Vakfıkebir Sosyal Hizmet Merkezi personeli öğretmen Öznur Birinci Köroğlu’nun sunuculuğunu yaptığı Konferansa; Trabzon Üniversitesi Özel Hukuk Bölümü Başkanı Doç. Dr. Seda Gayretli Aydın, Vakfıkebir Sosyal Hizmet Merkezi Müdürü Yaşar Saral konuşmacı olarak katıldılar. Birleşmiş Milletler tarafından 17 Aralık 1999 tarihinde "Kadına Yönelik Şiddete Karşı Uluslararası Mücadele Günü" olarak belirlenen 25 Kasım ve devamındaki 15 gün boyunca her yıl tüm dünyada ve ülkemizde çeşitli etkinlikler düzenlenerek kadına yönelik şiddetle mücadele konusunda toplumsal farkındalığın artırılması amaçlanmaktadır.
“TOPLUMUN TEMELİ AİLE, AİLENİN TEMELİ KADINDIR”

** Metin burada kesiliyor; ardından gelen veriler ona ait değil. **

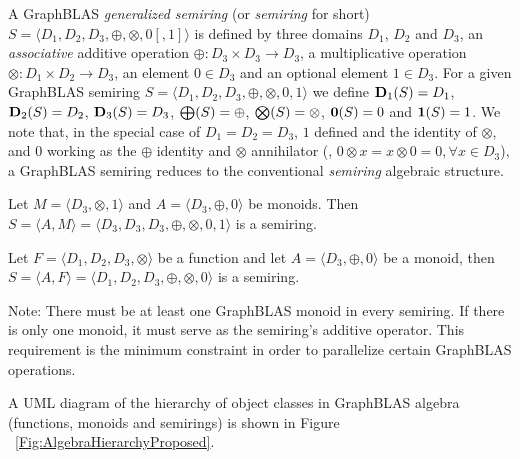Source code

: A GraphBLAS \emph{generalized semiring} (or \emph{semiring} for short)
$S=\langle D_1,D_2,D_3,\oplus,\otimes,0 [,1] \rangle$ is defined by
three domains $D_1$, $D_2$ and $D_3$, an \emph{associative} additive operation $\oplus :
D_3 \times D_3 \rightarrow D_3$, 
a multiplicative operation $\otimes : D_1 \times D_2 \rightarrow
D_3$, an element $0 \in D_3$ and an optional element $1 \in D_3$.
For a given GraphBLAS semiring $S=\langle D_1,
D_2, D_3,\oplus,\otimes,0,1 \rangle$ we define $\bold{D}_1(S) = D_1$,
$\bold{D}_2(S) = D_2$, $\bold{D}_3(S) = D_3$, $\bold{\bigoplus}(S) =
\oplus$, $\bold{\bigotimes}(S) = \otimes$, ${\bf 0}(S) = 0$ and ${\bf 1}(S) =
1$. We note that, in the special case of $D_1 = D_2 = D_3$, $1$ defined and the identity of $\otimes$,
and $0$ working as the $\oplus$ identity and $\otimes$ annihilator (\ie, $0 \otimes x = x
\otimes 0 = 0, \forall x \in D_3$), a GraphBLAS semiring reduces to the
conventional \emph{semiring} algebraic structure.

Let $M = \langle D_3, \otimes,1 \rangle$ and $A = \langle D_3,\oplus,0 \rangle$ be monoids.
Then $S= \langle A,M \rangle = \langle D_3,D_3,D_3,\oplus,\otimes,0,1 \rangle$
is a semiring.

Let $F = \langle D_1,D_2,D_3,\otimes \rangle$ be a function
and let $A = \langle D_3,\oplus,0 \rangle$ be a monoid,
then $S= \langle A,F \rangle = \langle D_1,D_2,D_3,\oplus,\otimes,0 \rangle$
is a semiring.

Note: There must be at least one GraphBLAS monoid in every semiring. If there is only one monoid, it must serve as the semiring's additive operator. This requirement is the minimum constraint in order to parallelize certain GraphBLAS operations.

 

 

A UML diagram of the hierarchy of object classes in GraphBLAS
algebra (functions, monoids and semirings) is shown in 
Figure ~\ref{Fig:AlgebraHierarchyProposed}.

Vakfıkebir Sosyal Hizmet Merkezi Müdürü Yaşar Saral yaptığı konuşmada; “25 Kasım Kadına Yönelik Şiddete Karşı Uluslararası Mücadele Günü” nedeniyle düzenlemiş olduğumuz konferansa hoş geldiniz. Hepinizi Saygı ve mehabetle selamlıyorum. Toplumun temeli aile, ailenin temeli kadındır. Kadınlarımız her daim hak ettiği konumda, ailenin ve toplumun merkezinde yer almış ve almaya devam edecektir. Kadınlarımız eğitimden sağlığa, siyasal yaşamdan iş dünyasına kadar her alanda üstlendiği sorumluluklarla birçok başarıya imza atmış ve Türk Milletinin geleceğe güvenle bakmasının teminatı olmuştur. Ülkemizde kadın erkek eşitliğinin sağlanması ve kadın haklarının güçlendirilmesi konusunda yasal düzenlemeler tamamlanmış, bu düzenlemeler ile kadına yönelik şiddetle mücadelede önemli adımlar atılmıştır. Şiddet olgusu çok farklı uygulama şekilleri ve boyutlarıyla tüm dünyada genel bir sorun alanı oluşturmaktadır. Günümüzde yaygın şekilde varlığını sürdüren şiddet pratiklerini ev içinde, kitle iletişim araçlarında, işyerlerinde, sokaklarda kısaca özel ve kamusal yaşamın her aşamasında farklı şekilleriyle gözlemlemek mümkündür. Bireylerin deneyimlediği kültürel yapı, sosyalleşme biçimi ve aile yapısı gibi faktörler bireylerin şiddete eğilimli olmalarında veya şiddet davranışı sergilemelerinde etkili olmaktadır. Pek çok araştırma şiddet davranışının diğer aile üyelerinden öğrenildiğini göstermektedir. Buna göre saldırganlık kadar saldırgan olmama davranışı da öğrenilebilir bir davranış örüntüsüdür. Kadına Yönelik Şiddetle Mücadelede köklü ve gerçekçi bir çözüm için çok taraflı mücadele zorunludur. Kalıp Yargıların ve tutumların ortadan kaldırılması, davranış biçimlerinin değiştirilmesi gerekmektedir. Bu konuda her birimizin sorumluluğu bulunmaktadır. GÜÇLÜ KADIN, GÜÇLÜ AİLE, GÜÇLÜ TÜRKİYE diyor, Katılımlarınızdan dolayı teşekkür ediyor, saygılar sunuyorum dedi.”